Background: Accurate diagnosis and appropriate treatment of IEED continue to elude clinicians. Symptoms associated with IEED (namely involuntary, inappropriate episodes of laughing or crying without emotional stimuli), are often confused with mood disorders such as depression and bipolar disease because of the complexity of symptom manifestation and socio-behavioural associations with these manifestations precluding the link to the involuntary expressive motor nature of the condition, rather than mood.
It is crucial that patients with IEED are correctly diagnosed and treated to improve their quality of life as they are debilitated by embarrassment and withdraw socially; they present a burden to carers and family members.
Methods: Two cases presented with either variant were diagnosed with IEED through a series of assessment approaches comprising thorough history-taking, including social history in the presence of a family member/carer, and use of appropriate assessment tools as required, such as the CNS-Liability scale. A strong index of clinical suspicion played a decisive role in one case.
Results: The patient who manifested the crying variant sustained a left striato-capsular infarction resulting in right hemiparesis, expressive dysphasia, dysarthria, and oropharyngeal dysphagia. MRI of the brain showed left capsular syndrome involving deep branches of left middle cerebral artery and left caudate infarct along with right fronto-parietal-occipital infarct.
The patient who manifested the laughing variant was diagnosed with grade 4 sub-arachnoid haemorrhage with right arterio-venous malformation rupture.
A selective serotonin reuptake inhibitor (SSRI) was used to treat both variants of IEED with success. Success was seen in the reduction of symptoms (SSRI effective 1 week post commencement for crying, 2 weeks for laughter), and in increased interaction with friends and family, and return to social activities.
The patient with laughing variant had scored 19/40 on the CNS-Liability scale before SSRI, and 7/40 approx. 5 weeks after he started on SSRI. An appreciable reduction in laughter episodes was seen 2 weeks after medication commencement.

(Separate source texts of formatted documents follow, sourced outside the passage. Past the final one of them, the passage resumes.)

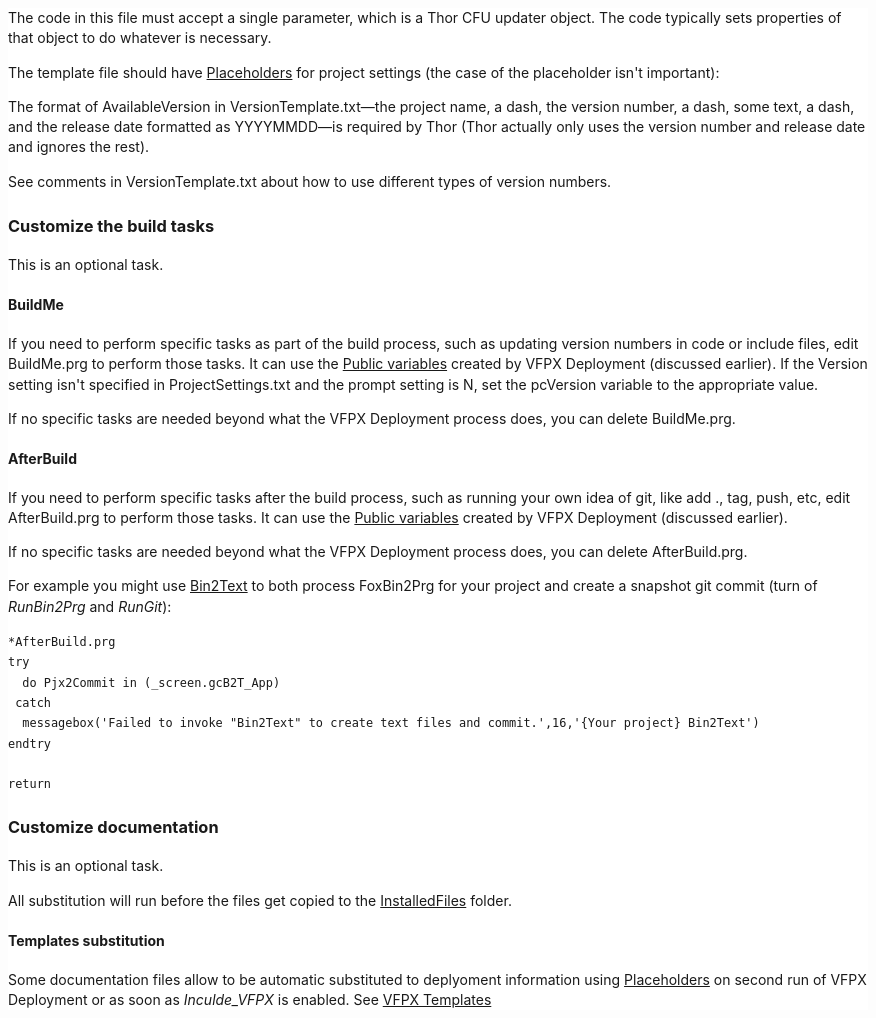 The code in this file must accept a single parameter, which is a Thor CFU updater object. The code typically sets properties of that object to do whatever is necessary.

The template file should have [Placeholders](#placeholders) for project settings (the case of the placeholder isn't important):

The format of AvailableVersion in VersionTemplate.txt&mdash;the project name, a dash, the version number, a dash, some text, a dash, and the release date formatted as YYYYMMDD&mdash;is required by Thor (Thor actually only uses the version number and release date and ignores the rest).

See comments in VersionTemplate.txt about how to use different types of version numbers.

### Customize the build tasks
This is an optional task.

#### BuildMe
If you need to perform specific tasks as part of the build process, such as updating version numbers in code or include files, edit BuildMe.prg to perform those tasks. It can use the [Public variables](#public-variables) created by VFPX Deployment (discussed earlier). If the Version setting isn't specified in ProjectSettings.txt and the prompt setting is N, set the pcVersion variable to the appropriate value.

If no specific tasks are needed beyond what the VFPX Deployment process does, you can delete BuildMe.prg.

#### AfterBuild
If you need to perform specific tasks after the build process, such as running your own idea of git, like add ., tag, push, etc, edit AfterBuild.prg to perform those tasks. It can use the [Public variables](#public-variables) created by VFPX Deployment (discussed earlier). 

If no specific tasks are needed beyond what the VFPX Deployment process does, you can delete AfterBuild.prg.

For example you might use [Bin2Text](https://github.com/lscheffler/bin2text) to both process FoxBin2Prg for your project and create a snapshot git commit (turn of *RunBin2Prg* and *RunGit*):
```
*AfterBuild.prg
try
  do Pjx2Commit in (_screen.gcB2T_App)
 catch
  messagebox('Failed to invoke "Bin2Text" to create text files and commit.',16,'{Your project} Bin2Text')
endtry

return
```

### Customize documentation
This is an optional task.

All substitution will run before the files get copied to the [InstalledFiles](#installedfiles) folder.

#### Templates substitution
Some documentation files allow to be automatic substituted to deplyoment information using [Placeholders](#placeholders)
 on second run of VFPX Deployment or as soon as *Inculde_VFPX* is enabled. See [VFPX Templates](./vfpx_templates.md)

Conclusions: There is a pressing need for increased understanding and awareness leading to logical assessment strategies to distinguish between mood and the clinical, organic disorder of affect that is IEED. A sound index of clinical suspicion must be added to the repertoire of differential diagnoses of similar presentations when conditions affecting the brain are involved, as the theory of diaschisis may play a part in unusual cases.